I grew up in a home where we had people over all the time. Weekends were a revolving door of friends, babysitters, and neighbors. I could walk two houses down to play with one friend and two blocks to play with another. I had several “bonus moms” whose license plate numbers I can still recite because that’s how much time I spent in their cars.
I realize now what a gift that was, but at the time, it was just normal. If I wanted to invite a friend to our house on a Saturday afternoon with 15 minutes notice, there were no great logistics involved. No one was concerned with how pristine and perfect the house was…we simply called their house, and if they were free, they showed up. Easy.
When did we make it so complicated?
If I think back to my time I spent as a child at my friends’ houses for sleepovers and whatnot, I literally have ZERO memories of mess. I have exactly zero memories of the décor and organization (or lack of) in my friends’ homes. (Okay, there was this one really creepy chicken statue that sat in one friend’s kitchen, and I only remember that because I felt like it was watching me all the time.)
As for clutter? I’m sure it was there, but do you know how much it mattered to me? Exactly ZERO percent. And I can assure you that my 1989 bonus moms did NOT waste their time cleaning counters and vacuuming floors right before five second graders descended for a sleepover. They simply knew better. They threw some sleeping bags, pizza, and Blockbuster videos out on the living room floor, and moved on with their lives. Ain’t nobody got time for the Dyson.
Here’s the thing, friends…if we say we value and long for authentic community, yet are not willing to open our lives and our homes to those around us because we have a few piles of clutter and our homes are not “perfect,” how can our neighbors truly feel comfortable enough to really connect with us? Nobody wants to be friends with the Cleavers. If we insist on waiting until we have the perfect home and perfect clutter-free life before we can invite people in, we’ll be waiting forever.

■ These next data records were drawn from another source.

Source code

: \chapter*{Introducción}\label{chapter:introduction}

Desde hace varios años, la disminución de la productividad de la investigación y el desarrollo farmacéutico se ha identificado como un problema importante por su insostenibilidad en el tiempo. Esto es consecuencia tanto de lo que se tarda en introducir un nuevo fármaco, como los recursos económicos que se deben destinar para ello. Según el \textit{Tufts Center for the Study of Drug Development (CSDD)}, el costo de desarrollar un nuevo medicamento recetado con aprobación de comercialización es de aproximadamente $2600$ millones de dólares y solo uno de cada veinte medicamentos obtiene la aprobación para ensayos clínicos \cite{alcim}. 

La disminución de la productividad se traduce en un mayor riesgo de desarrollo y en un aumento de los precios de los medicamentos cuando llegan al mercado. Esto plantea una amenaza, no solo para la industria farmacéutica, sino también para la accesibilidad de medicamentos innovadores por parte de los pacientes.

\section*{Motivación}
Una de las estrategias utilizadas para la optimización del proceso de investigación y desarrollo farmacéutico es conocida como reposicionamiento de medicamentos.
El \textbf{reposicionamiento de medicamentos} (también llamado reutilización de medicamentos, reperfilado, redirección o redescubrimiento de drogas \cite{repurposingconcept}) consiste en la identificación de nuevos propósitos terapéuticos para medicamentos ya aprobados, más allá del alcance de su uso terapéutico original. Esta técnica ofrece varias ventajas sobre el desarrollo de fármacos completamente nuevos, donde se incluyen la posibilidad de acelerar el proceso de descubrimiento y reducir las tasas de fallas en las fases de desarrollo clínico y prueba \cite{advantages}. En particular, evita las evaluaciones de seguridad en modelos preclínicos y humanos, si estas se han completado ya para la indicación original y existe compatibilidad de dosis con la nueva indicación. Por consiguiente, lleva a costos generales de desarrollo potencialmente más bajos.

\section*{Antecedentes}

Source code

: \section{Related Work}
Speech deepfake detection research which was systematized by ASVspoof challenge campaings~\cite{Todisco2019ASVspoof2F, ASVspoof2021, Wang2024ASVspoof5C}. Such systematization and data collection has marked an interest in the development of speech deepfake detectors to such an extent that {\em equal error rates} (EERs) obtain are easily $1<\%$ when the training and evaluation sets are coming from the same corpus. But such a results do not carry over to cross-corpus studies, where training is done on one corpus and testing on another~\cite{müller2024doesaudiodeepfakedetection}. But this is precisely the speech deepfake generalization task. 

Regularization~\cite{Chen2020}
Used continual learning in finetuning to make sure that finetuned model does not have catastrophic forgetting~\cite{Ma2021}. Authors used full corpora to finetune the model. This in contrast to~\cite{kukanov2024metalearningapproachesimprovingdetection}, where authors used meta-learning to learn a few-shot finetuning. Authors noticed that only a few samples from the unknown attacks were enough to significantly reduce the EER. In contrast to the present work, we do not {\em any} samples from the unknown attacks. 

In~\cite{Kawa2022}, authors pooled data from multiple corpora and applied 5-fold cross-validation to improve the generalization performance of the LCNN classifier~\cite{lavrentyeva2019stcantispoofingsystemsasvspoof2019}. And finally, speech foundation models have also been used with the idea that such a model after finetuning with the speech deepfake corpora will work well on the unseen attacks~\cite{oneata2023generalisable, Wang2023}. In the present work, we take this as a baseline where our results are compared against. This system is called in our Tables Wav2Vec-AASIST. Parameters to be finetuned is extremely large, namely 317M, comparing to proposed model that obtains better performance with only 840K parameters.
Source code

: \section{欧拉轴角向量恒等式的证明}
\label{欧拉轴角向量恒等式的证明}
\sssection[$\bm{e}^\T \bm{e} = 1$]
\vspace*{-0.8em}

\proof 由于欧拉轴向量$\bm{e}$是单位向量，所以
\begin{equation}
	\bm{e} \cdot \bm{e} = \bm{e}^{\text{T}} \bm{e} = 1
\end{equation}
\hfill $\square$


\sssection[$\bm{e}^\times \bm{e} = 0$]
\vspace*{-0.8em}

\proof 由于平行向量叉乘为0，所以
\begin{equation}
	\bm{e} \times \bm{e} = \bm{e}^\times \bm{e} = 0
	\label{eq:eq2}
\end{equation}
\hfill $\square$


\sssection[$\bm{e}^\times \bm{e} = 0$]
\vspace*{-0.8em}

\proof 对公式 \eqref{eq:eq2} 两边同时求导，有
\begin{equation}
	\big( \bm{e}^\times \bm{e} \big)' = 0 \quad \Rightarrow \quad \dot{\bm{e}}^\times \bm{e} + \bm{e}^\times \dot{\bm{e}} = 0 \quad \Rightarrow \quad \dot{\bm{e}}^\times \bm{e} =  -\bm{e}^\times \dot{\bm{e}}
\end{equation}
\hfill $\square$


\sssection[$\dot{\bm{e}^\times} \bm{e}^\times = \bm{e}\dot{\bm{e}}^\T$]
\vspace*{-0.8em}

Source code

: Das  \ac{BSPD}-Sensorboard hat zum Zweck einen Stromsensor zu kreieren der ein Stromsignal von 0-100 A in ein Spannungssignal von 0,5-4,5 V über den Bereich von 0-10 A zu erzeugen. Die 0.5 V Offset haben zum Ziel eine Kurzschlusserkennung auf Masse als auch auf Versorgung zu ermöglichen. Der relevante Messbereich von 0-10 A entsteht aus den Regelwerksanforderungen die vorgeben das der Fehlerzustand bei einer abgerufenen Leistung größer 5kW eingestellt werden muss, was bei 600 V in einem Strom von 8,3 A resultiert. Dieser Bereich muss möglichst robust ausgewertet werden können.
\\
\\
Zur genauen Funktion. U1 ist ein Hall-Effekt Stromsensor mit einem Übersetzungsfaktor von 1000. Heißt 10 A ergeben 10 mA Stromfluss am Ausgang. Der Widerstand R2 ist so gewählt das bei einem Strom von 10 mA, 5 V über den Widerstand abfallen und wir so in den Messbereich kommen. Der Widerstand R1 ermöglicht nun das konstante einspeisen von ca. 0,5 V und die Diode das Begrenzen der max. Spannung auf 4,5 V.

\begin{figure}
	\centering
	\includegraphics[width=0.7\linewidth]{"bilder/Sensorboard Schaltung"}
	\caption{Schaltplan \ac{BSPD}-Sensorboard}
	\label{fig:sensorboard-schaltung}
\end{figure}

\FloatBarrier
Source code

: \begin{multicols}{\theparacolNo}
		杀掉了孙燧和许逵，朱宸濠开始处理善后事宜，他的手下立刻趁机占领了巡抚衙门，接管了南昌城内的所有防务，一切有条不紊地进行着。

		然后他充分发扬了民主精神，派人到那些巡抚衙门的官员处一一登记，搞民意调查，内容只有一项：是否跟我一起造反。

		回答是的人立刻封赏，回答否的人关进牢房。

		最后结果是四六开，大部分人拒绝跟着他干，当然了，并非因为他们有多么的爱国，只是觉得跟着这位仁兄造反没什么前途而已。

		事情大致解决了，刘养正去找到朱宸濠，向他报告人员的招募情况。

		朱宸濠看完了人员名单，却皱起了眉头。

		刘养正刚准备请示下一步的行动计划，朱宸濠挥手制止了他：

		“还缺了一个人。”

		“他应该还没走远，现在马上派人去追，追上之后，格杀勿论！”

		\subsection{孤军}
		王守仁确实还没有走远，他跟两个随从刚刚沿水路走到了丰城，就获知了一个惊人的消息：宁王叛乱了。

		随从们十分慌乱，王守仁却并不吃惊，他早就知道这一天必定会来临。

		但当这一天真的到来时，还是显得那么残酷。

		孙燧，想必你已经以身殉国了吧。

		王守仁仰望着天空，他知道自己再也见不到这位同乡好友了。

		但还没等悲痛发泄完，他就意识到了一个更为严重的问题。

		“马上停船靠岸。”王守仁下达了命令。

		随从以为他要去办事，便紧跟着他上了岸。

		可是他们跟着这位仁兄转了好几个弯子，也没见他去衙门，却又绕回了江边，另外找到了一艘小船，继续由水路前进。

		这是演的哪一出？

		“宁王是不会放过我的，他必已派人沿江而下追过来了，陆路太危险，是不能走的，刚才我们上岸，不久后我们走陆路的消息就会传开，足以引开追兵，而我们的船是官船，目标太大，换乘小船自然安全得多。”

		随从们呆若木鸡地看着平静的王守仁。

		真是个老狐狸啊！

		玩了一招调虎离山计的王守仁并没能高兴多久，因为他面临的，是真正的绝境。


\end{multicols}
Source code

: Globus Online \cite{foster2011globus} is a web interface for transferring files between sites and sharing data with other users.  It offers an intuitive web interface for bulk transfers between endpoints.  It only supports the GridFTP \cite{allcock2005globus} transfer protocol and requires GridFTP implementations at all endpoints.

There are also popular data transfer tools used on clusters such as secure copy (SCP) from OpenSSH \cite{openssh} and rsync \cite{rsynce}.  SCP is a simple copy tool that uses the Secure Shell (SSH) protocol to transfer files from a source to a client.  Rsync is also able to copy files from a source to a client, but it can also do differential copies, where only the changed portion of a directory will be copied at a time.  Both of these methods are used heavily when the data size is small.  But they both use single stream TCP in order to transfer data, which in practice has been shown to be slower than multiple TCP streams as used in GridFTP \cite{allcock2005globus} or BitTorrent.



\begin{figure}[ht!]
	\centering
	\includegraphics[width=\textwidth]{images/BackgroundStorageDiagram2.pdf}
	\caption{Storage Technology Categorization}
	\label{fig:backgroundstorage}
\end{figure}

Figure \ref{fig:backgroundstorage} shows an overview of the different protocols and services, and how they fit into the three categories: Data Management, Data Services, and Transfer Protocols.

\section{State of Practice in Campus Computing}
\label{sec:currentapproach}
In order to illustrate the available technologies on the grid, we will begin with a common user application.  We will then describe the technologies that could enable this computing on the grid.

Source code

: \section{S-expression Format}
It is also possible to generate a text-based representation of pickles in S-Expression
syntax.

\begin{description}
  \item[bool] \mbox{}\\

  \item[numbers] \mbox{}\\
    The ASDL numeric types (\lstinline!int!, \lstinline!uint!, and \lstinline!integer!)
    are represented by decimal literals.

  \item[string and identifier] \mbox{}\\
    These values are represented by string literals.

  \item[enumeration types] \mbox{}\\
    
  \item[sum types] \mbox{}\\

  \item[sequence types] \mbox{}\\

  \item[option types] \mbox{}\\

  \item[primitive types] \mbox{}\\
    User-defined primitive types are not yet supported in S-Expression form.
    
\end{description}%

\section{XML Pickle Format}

You know my absolute very favorite thing about Jesus? He loved a hot mess. Like me and you. He didn’t seek out the ones who had it all together, he sought out the imperfect. He used people who were alcoholics (Noah) and thieves (Zacchaeus) and prostitutes (Rahab) to spread the Gospel. Had he sought out the most holy, most sinless, most perfect people, honestly, who would’ve listened? I don’t know about you, but I’m much more moved and inspired by the stories of those who have overcome their sin and been redeemed through the Holy Spirit than by those who have never faced a struggle.
To be fair, vulnerability is hard, scary even, but it’s also a bridge. It’s at the heart of connection. To let people into our mess, into our struggle, and into our homes says to them, “It’s okay to be you. You don’t have to be perfect here.”
What freedom there is in that!
We don’t have to be perfect to spend time with the Lord, and we certainly don’t have to have it all together to invite others in. Don’t miss out on the joy of connection because you’re afraid of people seeing the real you. To be truly seen and known and accepted anyway, well, I’m not sure I can think of a greater gift.